Un choix qui isole l'Italie
Cette posture revient à saboter la bonne coopération que Draghi avait développée avec l'UE, déplore La Stampa :
«Paris nous accuse, Berlin lui emboîte le pas et l'Union nous isole. Il a suffi d'une semaine pour faire voler en éclats les propositions gentiment européistes du gouvernement de droite. Un désastre digne du Guinness des records, qui relègue aux oubliettes l'ère pacifique de Mario Draghi et inaugure celle de l'isolement. Difficile de savoir quel peut être l'avantage patriotique pour nous, qui sommes tributaires des aides versées par Bruxelles. ... Inflation, guerre, pandémie. En vertu de quel critère décide-t-on de privilégier un clash absurde autour d'une poignée d'êtres humains recueillis en Méditerranée, de saper les relations avec Macron et d'irriter Von der Leyen ?»
Tout en contradiction
Le gouvernement ne sait visiblement pas quelle politique migratoire mener, critique Le Figaro :
«A force de dire ou de faire une chose et son contraire, l'exécutif s'est pris à son propre piège. Comment peut-il accuser de racisme un député RN qui s'opposait dans l'Hémicycle à l'arrivée de l'Ocean Viking sur nos côtes, alors qu'une semaine plus tard Emmanuel Macron et Gérald Darmanin ont cherché par tous les moyens à repousser ce même navire ? Comment peut-il également se vouloir intraitable avec l'exécution des obligations de quitter le territoire tout en souhaitant faciliter la distribution de titres de séjour pour aider les secteurs d'activité en tension ? Tout cela ne ressemble ni à de la fermeté ni à de l'humanité, mais plutôt à une politique de gribouille.»
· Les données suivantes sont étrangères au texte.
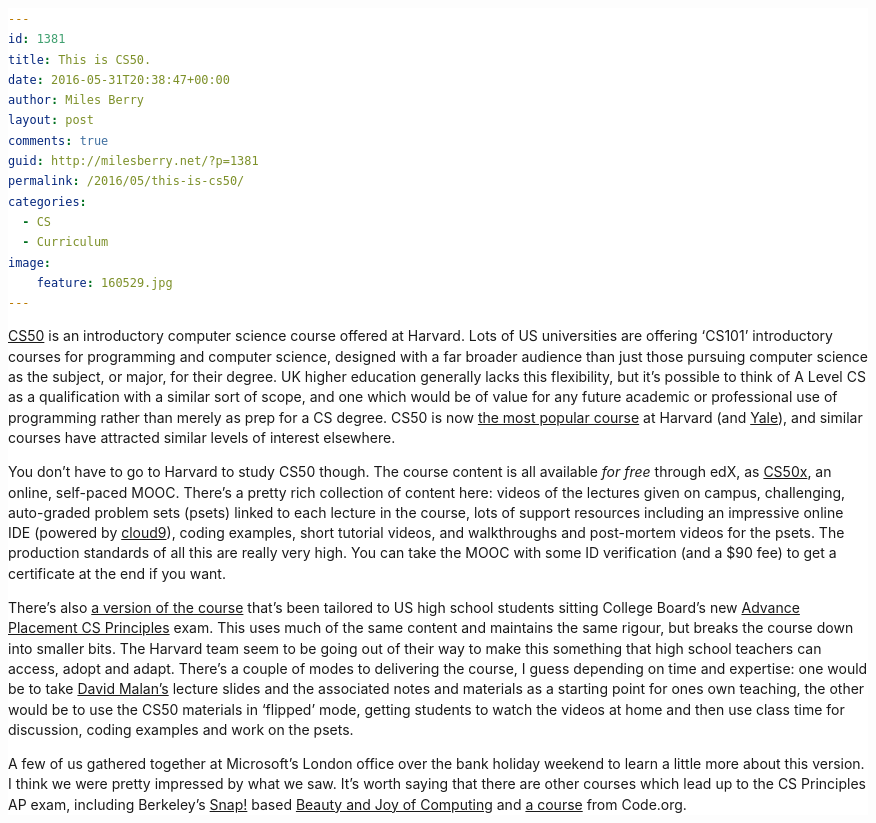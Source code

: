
 ```yaml
---
id: 1381
title: This is CS50.
date: 2016-05-31T20:38:47+00:00
author: Miles Berry
layout: post 
comments: true
guid: http://milesberry.net/?p=1381
permalink: /2016/05/this-is-cs50/
categories:
  - CS
  - Curriculum
image:
    feature: 160529.jpg
---
```

[CS50](https://cs50.harvard.edu/) is an introductory computer science course offered at Harvard. Lots of US universities are offering ‘CS101’ introductory courses for programming and computer science, designed with a far broader audience than just those pursuing computer science as the subject, or major, for their degree. UK higher education generally lacks this flexibility, but it’s possible to think of A Level CS as a qualification with a similar sort of scope, and one which would be of value for any future academic or professional use of programming rather than merely as prep for a CS degree. CS50 is now [the most popular course](http://www.businessinsider.com/most-popular-course-at-harvard-2014-9?IR=T) at Harvard (and [Yale](http://yaledailynews.com/blog/2015/09/22/cs50-yales-most-popular-course/)), and similar courses have attracted similar levels of interest elsewhere.

You don’t have to go to Harvard to study CS50 though. The course content is all available _for free_ through edX, as [CS50x](https://cs50.harvard.edu/), an online, self-paced MOOC. There’s a pretty rich collection of content here: videos of the lectures given on campus, challenging, auto-graded problem sets (psets) linked to each lecture in the course, lots of support resources including an impressive online IDE (powered by [cloud9](https://c9.io/)), coding examples, short tutorial videos, and walkthroughs and post-mortem videos for the psets. The production standards of all this are really very high. You can take the MOOC with some ID verification (and a $90 fee) to get a certificate at the end if you want.

There’s also [a version of the course](http://cs50.wiki/This+is+CS50+AP) that’s been tailored to US high school students sitting College Board’s new [Advance Placement CS Principles](https://advancesinap.collegeboard.org/stem/computer-science-principles) exam. This uses much of the same content and maintains the same rigour, but breaks the course down into smaller bits. The Harvard team seem to be going out of their way to make this something that high school teachers can access, adopt and adapt. There’s a couple of modes to delivering the course, I guess depending on time and expertise: one would be to take [David Malan’s](http://cs.harvard.edu/malan/) lecture slides and the associated notes and materials as a starting point for ones own teaching, the other would be to use the CS50 materials in ‘flipped’ mode, getting students to watch the videos at home and then use class time for discussion, coding examples and work on the psets.



A few of us gathered together at Microsoft’s London office over the bank holiday weekend to learn a little more about this version. I think we were pretty impressed by what we saw. It’s worth saying that there are other courses which lead up to the CS Principles AP exam, including Berkeley’s [Snap!](http://snap.berkeley.edu) based [Beauty and Joy of Computing](http://bjc.berkeley.edu/) and [a course](https://code.org/educate/csp#lessons) from Code.org.
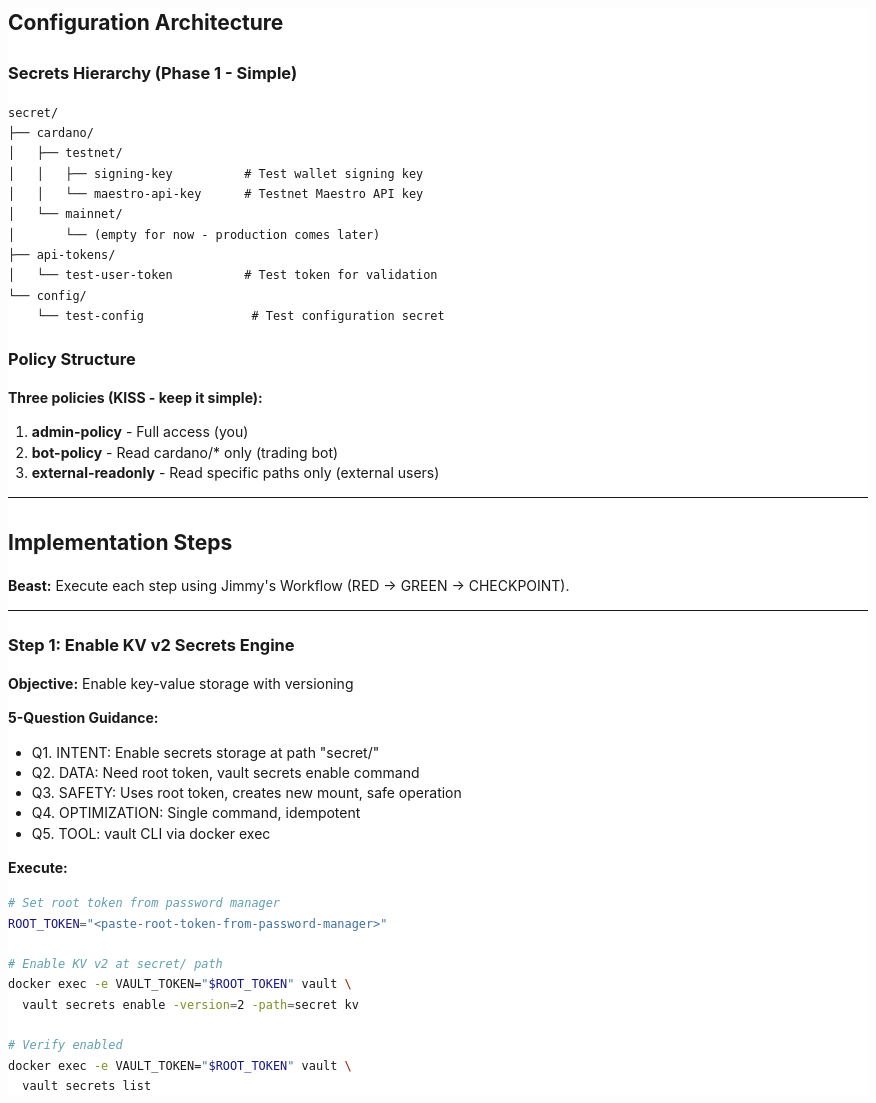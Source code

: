 
## Configuration Architecture

### Secrets Hierarchy (Phase 1 - Simple)

```
secret/
├── cardano/
│   ├── testnet/
│   │   ├── signing-key          # Test wallet signing key
│   │   └── maestro-api-key      # Testnet Maestro API key
│   └── mainnet/
│       └── (empty for now - production comes later)
├── api-tokens/
│   └── test-user-token          # Test token for validation
└── config/
    └── test-config               # Test configuration secret
```

### Policy Structure

**Three policies (KISS - keep it simple):**

1. **admin-policy** - Full access (you)
2. **bot-policy** - Read cardano/* only (trading bot)
3. **external-readonly** - Read specific paths only (external users)

---

## Implementation Steps

**Beast:** Execute each step using Jimmy's Workflow (RED → GREEN → CHECKPOINT).

---

### Step 1: Enable KV v2 Secrets Engine

**Objective:** Enable key-value storage with versioning

**5-Question Guidance:**
- Q1. INTENT: Enable secrets storage at path "secret/"
- Q2. DATA: Need root token, vault secrets enable command
- Q3. SAFETY: Uses root token, creates new mount, safe operation
- Q4. OPTIMIZATION: Single command, idempotent
- Q5. TOOL: vault CLI via docker exec

**Execute:**

```bash
# Set root token from password manager
ROOT_TOKEN="<paste-root-token-from-password-manager>"

# Enable KV v2 at secret/ path
docker exec -e VAULT_TOKEN="$ROOT_TOKEN" vault \
  vault secrets enable -version=2 -path=secret kv

# Verify enabled
docker exec -e VAULT_TOKEN="$ROOT_TOKEN" vault \
  vault secrets list
```
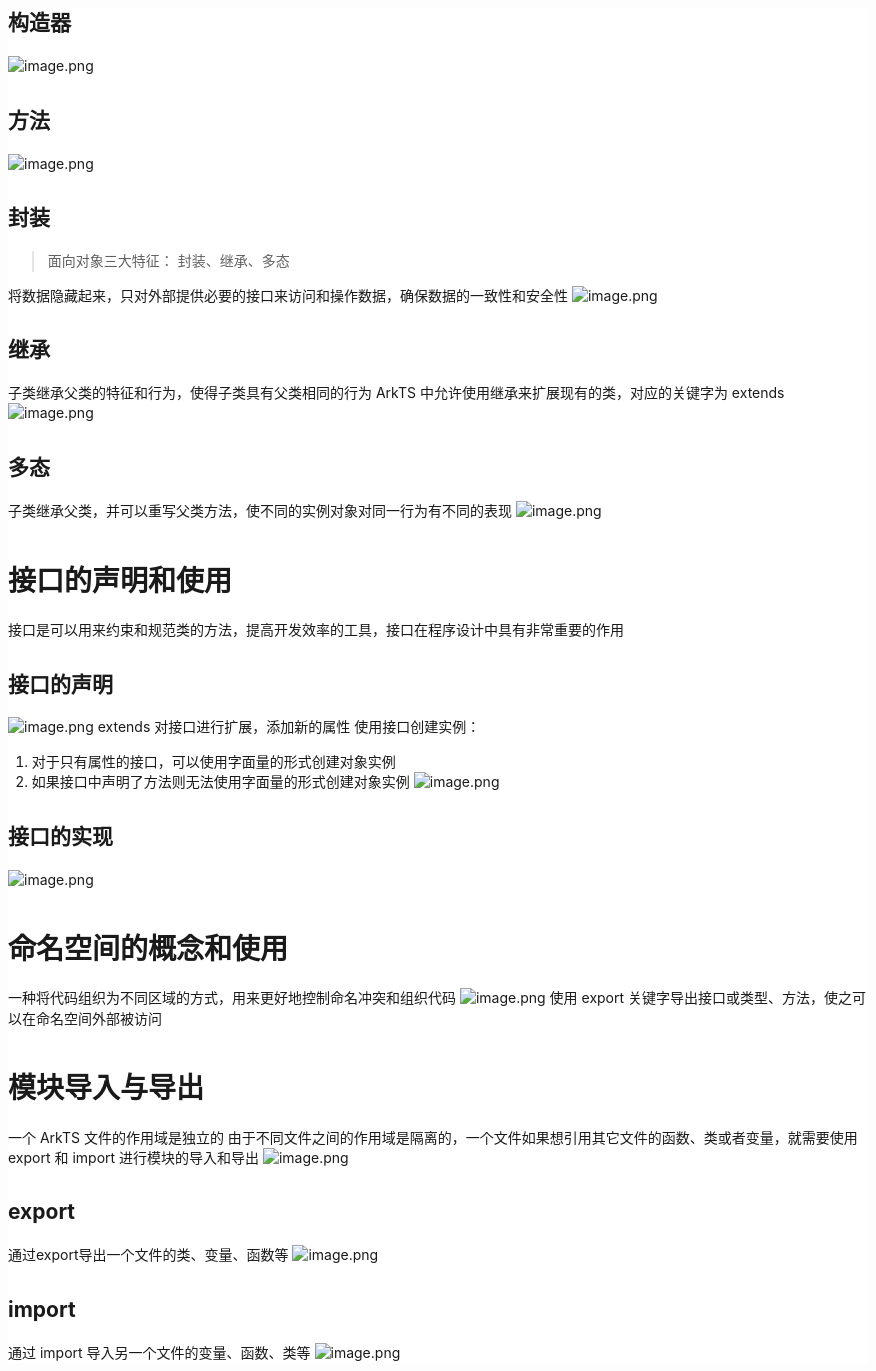 ## 构造器
![image.png](https://notes-ming.oss-cn-beijing.aliyuncs.com/images/20250323000116410.png)
## 方法
![image.png](https://notes-ming.oss-cn-beijing.aliyuncs.com/images/20250323000142328.png)
## 封装
> 面向对象三大特征：
> 封装、继承、多态

将数据隐藏起来，只对外部提供必要的接口来访问和操作数据，确保数据的一致性和安全性
![image.png](https://notes-ming.oss-cn-beijing.aliyuncs.com/images/20250323000228704.png)
## 继承
子类继承父类的特征和行为，使得子类具有父类相同的行为
ArkTS 中允许使用继承来扩展现有的类，对应的关键字为 extends
![image.png](https://notes-ming.oss-cn-beijing.aliyuncs.com/images/20250323000456410.png)
## 多态
子类继承父类，并可以重写父类方法，使不同的实例对象对同一行为有不同的表现
![image.png](https://notes-ming.oss-cn-beijing.aliyuncs.com/images/20250323000534833.png)
# 接口的声明和使用
接口是可以用来约束和规范类的方法，提高开发效率的工具，接口在程序设计中具有非常重要的作用
## 接口的声明
![image.png](https://notes-ming.oss-cn-beijing.aliyuncs.com/images/20250323000818278.png)
extends 对接口进行扩展，添加新的属性
使用接口创建实例：
1. 对于只有属性的接口，可以使用字面量的形式创建对象实例
2. 如果接口中声明了方法则无法使用字面量的形式创建对象实例
![image.png](https://notes-ming.oss-cn-beijing.aliyuncs.com/images/20250323001050850.png)
## 接口的实现
![image.png](https://notes-ming.oss-cn-beijing.aliyuncs.com/images/20250323001238079.png)
# 命名空间的概念和使用
一种将代码组织为不同区域的方式，用来更好地控制命名冲突和组织代码
![image.png](https://notes-ming.oss-cn-beijing.aliyuncs.com/images/20250323001352678.png)
使用 export 关键字导出接口或类型、方法，使之可以在命名空间外部被访问
# 模块导入与导出
一个 ArkTS 文件的作用域是独立的
由于不同文件之间的作用域是隔离的，一个文件如果想引用其它文件的函数、类或者变量，就需要使用 export 和 import 进行模块的导入和导出
![image.png](https://notes-ming.oss-cn-beijing.aliyuncs.com/images/20250323001720512.png)
## export
通过export导出一个文件的类、变量、函数等
![image.png](https://notes-ming.oss-cn-beijing.aliyuncs.com/images/20250323001833346.png)
## import
通过 import 导入另一个文件的变量、函数、类等
![image.png](https://notes-ming.oss-cn-beijing.aliyuncs.com/images/20250323001915414.png)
Repenser les termes du débat
Libération appelle à remettre les choses en perspective :
«Comme souvent dans ce genre d'affaire, on entend des réponses simplistes à un sujet complexe. Il serait préférable de s'appuyer sur des valeurs d'humanité et d'accueil, simples elles aussi, qui font officiellement la fierté de la France et de l'Europe. Le rôle des chefs d'Etat est certes de prendre en compte l'état d'opinions sous tension, il est aussi – et même surtout pour le coup – de montrer un chemin qui permet quelques années plus tard de se regarder sans honte dans la glace. Il faut assumer sans complexe et marteler sans naïveté qu'un pays comme la France n'est pas la cible d'une submersion migratoire, sauf à laisser un boulevard à des discours d'exclusion que l'extrême droite répète en boucle depuis des années et qui ont largement perverti le débat public.»